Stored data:

-=-=-

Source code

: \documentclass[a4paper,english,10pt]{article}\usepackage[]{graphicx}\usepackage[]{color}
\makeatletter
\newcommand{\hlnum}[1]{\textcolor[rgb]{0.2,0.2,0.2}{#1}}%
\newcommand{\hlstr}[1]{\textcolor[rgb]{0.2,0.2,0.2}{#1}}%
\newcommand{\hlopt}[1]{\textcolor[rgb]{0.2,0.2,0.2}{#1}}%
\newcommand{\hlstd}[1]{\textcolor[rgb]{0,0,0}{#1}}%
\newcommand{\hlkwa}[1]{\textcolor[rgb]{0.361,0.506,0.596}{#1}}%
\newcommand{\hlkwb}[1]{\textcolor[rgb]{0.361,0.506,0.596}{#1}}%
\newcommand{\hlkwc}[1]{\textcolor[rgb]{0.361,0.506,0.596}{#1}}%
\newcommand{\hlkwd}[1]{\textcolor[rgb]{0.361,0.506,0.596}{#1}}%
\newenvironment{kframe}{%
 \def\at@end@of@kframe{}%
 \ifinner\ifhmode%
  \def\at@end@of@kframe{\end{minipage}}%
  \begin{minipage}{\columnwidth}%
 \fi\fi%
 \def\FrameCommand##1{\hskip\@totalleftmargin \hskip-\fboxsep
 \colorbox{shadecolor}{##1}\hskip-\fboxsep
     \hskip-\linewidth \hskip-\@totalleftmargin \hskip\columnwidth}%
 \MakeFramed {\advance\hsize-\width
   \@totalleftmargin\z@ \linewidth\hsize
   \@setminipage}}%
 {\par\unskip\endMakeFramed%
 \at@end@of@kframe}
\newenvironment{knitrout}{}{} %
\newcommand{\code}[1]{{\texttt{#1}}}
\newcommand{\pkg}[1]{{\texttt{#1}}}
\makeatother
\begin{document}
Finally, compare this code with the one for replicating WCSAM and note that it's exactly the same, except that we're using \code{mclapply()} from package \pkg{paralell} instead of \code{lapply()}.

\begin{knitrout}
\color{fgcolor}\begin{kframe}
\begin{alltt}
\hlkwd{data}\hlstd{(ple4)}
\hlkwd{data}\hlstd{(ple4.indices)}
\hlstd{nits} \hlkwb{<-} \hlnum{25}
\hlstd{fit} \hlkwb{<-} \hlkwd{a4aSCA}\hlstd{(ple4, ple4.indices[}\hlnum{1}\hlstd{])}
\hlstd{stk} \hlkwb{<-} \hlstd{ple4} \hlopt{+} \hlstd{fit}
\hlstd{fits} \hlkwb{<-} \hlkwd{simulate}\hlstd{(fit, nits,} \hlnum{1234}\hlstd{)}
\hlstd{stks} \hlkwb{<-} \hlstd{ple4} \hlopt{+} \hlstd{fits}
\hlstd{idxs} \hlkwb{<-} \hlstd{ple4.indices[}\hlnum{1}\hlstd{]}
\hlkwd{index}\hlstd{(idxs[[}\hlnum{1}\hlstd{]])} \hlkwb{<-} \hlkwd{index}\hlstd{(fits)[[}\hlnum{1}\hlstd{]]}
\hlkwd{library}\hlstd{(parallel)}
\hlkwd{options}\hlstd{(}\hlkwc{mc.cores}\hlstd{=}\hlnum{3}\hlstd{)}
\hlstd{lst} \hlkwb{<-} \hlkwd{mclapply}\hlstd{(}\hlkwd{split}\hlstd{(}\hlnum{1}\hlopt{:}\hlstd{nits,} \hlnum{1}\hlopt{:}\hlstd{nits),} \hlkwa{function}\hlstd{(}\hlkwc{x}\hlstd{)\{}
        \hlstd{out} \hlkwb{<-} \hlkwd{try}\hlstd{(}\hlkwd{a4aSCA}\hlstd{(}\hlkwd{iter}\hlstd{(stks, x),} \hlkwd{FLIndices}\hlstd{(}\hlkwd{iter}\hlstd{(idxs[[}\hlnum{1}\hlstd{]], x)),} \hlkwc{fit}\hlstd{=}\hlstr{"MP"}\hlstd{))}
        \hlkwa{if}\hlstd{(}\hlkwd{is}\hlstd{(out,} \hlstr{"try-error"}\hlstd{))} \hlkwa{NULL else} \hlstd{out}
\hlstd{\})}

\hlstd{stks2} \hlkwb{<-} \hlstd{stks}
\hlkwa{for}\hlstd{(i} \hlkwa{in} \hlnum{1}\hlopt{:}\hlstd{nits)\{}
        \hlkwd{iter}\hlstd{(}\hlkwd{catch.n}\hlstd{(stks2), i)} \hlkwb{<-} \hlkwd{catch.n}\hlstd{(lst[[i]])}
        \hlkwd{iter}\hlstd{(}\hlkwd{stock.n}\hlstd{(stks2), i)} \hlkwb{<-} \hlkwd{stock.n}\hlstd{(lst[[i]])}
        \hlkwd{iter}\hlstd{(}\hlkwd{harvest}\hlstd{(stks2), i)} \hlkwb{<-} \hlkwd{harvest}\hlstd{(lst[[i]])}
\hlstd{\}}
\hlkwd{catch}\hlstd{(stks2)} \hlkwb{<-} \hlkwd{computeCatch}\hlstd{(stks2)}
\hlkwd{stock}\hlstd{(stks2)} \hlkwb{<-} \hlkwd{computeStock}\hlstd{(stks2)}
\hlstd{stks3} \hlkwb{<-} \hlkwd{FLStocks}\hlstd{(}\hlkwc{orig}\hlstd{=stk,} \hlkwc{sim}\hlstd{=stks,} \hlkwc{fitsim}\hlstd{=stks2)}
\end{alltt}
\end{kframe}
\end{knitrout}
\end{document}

-=-=-

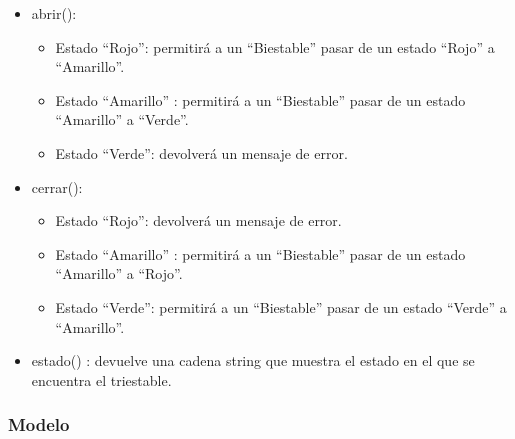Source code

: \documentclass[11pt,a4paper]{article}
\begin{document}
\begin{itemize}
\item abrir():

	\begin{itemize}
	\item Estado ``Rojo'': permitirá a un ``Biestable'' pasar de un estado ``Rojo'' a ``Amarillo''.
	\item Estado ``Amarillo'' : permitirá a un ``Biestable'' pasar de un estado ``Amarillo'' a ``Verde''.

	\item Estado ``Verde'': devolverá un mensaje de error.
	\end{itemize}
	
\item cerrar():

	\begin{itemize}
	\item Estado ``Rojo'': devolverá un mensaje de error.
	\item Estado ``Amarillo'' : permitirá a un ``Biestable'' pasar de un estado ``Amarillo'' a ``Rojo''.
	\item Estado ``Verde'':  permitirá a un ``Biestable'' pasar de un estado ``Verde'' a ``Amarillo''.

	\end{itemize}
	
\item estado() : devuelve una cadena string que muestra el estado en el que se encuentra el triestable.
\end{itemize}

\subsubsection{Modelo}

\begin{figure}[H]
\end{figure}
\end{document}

-=-=-

• **Work order**
Show, from the entries above, every line that includes the string "error".

• **Result of this task**
        \hlkwa{if}\hlstd{(}\hlkwd{is}\hlstd{(out,} \hlstr{"try-error"}\hlstd{))} \hlkwa{NULL else} \hlstd{out}
	\item Estado ``Verde'': devolverá un mensaje de error.
	\item Estado ``Rojo'': devolverá un mensaje de error.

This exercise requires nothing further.